◆ **Exercise**
Pull out every line in the data that has the string "theme" in it.

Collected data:

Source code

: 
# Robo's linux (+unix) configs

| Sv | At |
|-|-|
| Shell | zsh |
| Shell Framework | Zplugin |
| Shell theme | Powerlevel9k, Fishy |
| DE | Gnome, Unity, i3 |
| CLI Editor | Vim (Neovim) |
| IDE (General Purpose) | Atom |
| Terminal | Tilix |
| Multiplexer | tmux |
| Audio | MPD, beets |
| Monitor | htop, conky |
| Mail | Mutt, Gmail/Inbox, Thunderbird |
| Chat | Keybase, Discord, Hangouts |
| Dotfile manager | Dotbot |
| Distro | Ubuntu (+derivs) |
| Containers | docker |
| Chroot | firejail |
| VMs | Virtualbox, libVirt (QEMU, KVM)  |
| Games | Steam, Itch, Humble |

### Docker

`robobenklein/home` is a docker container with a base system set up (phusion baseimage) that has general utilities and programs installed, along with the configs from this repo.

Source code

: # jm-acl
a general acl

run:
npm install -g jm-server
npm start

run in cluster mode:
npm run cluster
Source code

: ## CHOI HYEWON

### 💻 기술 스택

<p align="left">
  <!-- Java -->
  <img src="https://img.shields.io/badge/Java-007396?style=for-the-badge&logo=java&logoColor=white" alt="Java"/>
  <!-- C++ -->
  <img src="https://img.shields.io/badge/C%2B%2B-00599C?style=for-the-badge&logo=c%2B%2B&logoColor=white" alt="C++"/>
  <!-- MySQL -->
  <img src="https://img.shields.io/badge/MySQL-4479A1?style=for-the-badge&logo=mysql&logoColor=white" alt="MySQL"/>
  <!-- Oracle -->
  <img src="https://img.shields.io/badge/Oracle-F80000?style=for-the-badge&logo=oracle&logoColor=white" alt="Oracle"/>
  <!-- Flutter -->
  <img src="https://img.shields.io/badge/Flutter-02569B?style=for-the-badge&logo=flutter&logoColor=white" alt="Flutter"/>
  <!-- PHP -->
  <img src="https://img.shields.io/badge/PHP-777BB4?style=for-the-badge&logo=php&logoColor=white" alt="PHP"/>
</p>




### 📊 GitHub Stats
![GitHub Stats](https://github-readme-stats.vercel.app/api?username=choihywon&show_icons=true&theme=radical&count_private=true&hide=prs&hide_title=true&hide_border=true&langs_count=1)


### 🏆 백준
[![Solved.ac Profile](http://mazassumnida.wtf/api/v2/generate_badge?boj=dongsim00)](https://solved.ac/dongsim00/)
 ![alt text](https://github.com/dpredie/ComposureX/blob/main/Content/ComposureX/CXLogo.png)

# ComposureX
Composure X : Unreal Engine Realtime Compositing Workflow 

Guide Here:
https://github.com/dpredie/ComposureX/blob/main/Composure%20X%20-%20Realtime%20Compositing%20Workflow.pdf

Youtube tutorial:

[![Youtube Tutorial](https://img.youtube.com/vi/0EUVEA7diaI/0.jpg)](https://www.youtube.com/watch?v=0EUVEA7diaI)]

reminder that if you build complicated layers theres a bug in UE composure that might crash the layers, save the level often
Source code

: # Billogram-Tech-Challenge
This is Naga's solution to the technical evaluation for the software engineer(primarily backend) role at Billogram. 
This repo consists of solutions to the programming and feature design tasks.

◆ **Reply to the task**
| Shell theme | Powerlevel9k, Fishy |
![GitHub Stats](https://github-readme-stats.vercel.app/api?username=choihywon&show_icons=true&theme=radical&count_private=true&hide=prs&hide_title=true&hide_border=true&langs_count=1)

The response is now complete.